Percentage of Participants With BOR of Partial Response (PR)
PR was achieved if all of the following criteria were met: a)≥50% decrease in Lym count from the baseline value, b)≥50% reduction in LD by CT scan, c)≥50% reduction in size of liver/spleen by PE/CT scan and at least 1 of the following for a minimum of 8 weeks: i. Leuk ≥1.5×10^9/L or 50% improvement over baseline, ii. Plat >100×10^9/L or 50% improvement over baseline and iii. Hb >11.0 g/dL or 50% improvement over baseline without transfusion. Participants who fulfilled criteria for CR with persistent anemia/thrombocytopenia were considered in PRs. CR was achieved if all of the criteria were fulfilled for ≥8 weeks: a)Absence of LD by PE and CT scan, b)No HM/SM by PE/CT, c)Absence of B symptoms, d)Normal CBC, and e)BM biopsy: normocellular for age, <30% of the cells being Lym and LN absent.

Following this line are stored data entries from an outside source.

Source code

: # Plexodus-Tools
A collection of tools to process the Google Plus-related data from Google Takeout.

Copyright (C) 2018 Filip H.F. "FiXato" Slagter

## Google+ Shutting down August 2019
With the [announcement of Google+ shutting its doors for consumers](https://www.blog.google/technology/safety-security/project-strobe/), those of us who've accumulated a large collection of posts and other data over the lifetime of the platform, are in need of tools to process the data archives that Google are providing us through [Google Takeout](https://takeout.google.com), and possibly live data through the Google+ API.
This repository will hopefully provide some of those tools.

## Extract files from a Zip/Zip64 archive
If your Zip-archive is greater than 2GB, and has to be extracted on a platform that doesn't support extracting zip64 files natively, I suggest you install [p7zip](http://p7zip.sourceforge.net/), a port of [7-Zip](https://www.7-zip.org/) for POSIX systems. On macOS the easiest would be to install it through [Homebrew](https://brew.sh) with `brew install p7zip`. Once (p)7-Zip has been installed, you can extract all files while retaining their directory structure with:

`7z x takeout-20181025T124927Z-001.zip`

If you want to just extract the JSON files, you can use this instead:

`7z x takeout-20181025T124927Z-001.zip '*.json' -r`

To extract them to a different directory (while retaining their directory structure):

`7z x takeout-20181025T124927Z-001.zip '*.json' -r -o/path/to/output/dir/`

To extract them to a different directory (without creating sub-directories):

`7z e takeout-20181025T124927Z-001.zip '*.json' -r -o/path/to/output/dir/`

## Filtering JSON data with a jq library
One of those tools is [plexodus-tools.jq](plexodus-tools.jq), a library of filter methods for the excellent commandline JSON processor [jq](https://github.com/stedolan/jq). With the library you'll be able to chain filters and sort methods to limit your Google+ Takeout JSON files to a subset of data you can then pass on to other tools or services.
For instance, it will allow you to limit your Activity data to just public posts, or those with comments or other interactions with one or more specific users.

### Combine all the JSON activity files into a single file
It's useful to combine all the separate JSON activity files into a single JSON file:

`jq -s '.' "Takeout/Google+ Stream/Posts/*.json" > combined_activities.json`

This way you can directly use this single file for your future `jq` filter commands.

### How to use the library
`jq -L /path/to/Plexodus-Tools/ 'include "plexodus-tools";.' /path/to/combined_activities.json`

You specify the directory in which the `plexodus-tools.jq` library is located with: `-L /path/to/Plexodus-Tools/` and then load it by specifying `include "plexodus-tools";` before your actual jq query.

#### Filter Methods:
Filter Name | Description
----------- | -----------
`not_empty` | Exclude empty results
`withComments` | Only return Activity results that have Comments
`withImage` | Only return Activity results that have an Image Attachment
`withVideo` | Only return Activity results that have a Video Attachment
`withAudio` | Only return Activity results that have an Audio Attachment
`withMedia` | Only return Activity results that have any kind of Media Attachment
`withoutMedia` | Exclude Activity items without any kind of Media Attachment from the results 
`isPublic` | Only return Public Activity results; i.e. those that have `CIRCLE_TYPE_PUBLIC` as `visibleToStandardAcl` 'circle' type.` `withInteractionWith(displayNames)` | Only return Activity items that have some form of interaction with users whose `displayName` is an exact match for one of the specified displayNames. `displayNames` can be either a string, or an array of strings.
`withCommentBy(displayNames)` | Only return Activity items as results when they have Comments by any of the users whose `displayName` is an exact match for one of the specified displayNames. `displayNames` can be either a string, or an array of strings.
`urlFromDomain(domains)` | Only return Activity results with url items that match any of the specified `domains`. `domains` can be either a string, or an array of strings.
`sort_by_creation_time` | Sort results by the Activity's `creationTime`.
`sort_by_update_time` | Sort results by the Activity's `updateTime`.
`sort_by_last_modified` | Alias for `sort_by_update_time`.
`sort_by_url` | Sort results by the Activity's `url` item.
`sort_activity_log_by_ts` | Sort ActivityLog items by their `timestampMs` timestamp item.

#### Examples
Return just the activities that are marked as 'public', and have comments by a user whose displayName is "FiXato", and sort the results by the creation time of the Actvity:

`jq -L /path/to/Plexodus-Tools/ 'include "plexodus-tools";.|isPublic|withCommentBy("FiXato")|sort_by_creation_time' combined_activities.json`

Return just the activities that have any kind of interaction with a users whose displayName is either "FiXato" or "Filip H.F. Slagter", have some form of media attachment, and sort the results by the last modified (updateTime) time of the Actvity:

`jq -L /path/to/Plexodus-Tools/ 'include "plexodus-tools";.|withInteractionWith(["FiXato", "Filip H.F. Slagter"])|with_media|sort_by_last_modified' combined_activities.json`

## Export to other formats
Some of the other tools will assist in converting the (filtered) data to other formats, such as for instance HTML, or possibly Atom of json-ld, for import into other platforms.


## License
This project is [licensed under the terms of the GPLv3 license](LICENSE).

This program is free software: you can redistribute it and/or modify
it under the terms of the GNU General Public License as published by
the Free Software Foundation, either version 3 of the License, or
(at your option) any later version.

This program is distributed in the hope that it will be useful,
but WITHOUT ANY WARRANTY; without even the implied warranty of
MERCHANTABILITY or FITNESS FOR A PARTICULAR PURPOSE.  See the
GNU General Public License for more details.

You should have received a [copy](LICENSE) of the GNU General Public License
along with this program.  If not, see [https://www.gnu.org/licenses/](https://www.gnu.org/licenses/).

Percentage of Participants With BOR of Nodular Partial Response (nPR)
CR was achieved if all of the following criteria were met for ≥8 weeks: a)Absence of LD by PE and CT scan, b)No HM/SM by PE/CT scan, c)Absence of B symptoms, d)Normal CBC, and e)BM biopsy: normocellular for age, <30% of the cells being Lym and LN absent. Participants with nPR were those who satisfied all of the CR criteria except for the BM, where LN could be identified histologically.

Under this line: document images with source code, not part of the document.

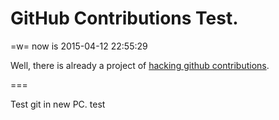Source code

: GitHub Contributions Test.
===

=w= now is 2015-04-12 22:55:29  

Well, there is already a project of [hacking github contributions](https://github.com/IonicaBizau/github-contributions).

===

Test git in new PC.
test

Percentage of Participants With BOR of Progressive Disease (PD)
PD is considered if 1 of the following criteria is met: a)≥50% increase in sum of the products of ≥2 lymph nodes compared to their smallest size (at least one ≥2 cm in diameter) or appearance of new lymph nodes/extranodal lesions, b)≥50% increase in the size of hepatosplenomegaly (HSM) as determined by PE/CT scan; appearance of palpable HM/SM that was not previously present, c)≥50% increase in the absolute number of circulating Lym to ≥5×10^9/L, d)Transformation to a more aggressive histology. Symptomatic deterioration (evident in clinical symptoms but not supported by tumor assessments), in such cases, the determination of clinical progression was based on symptomatic deterioration.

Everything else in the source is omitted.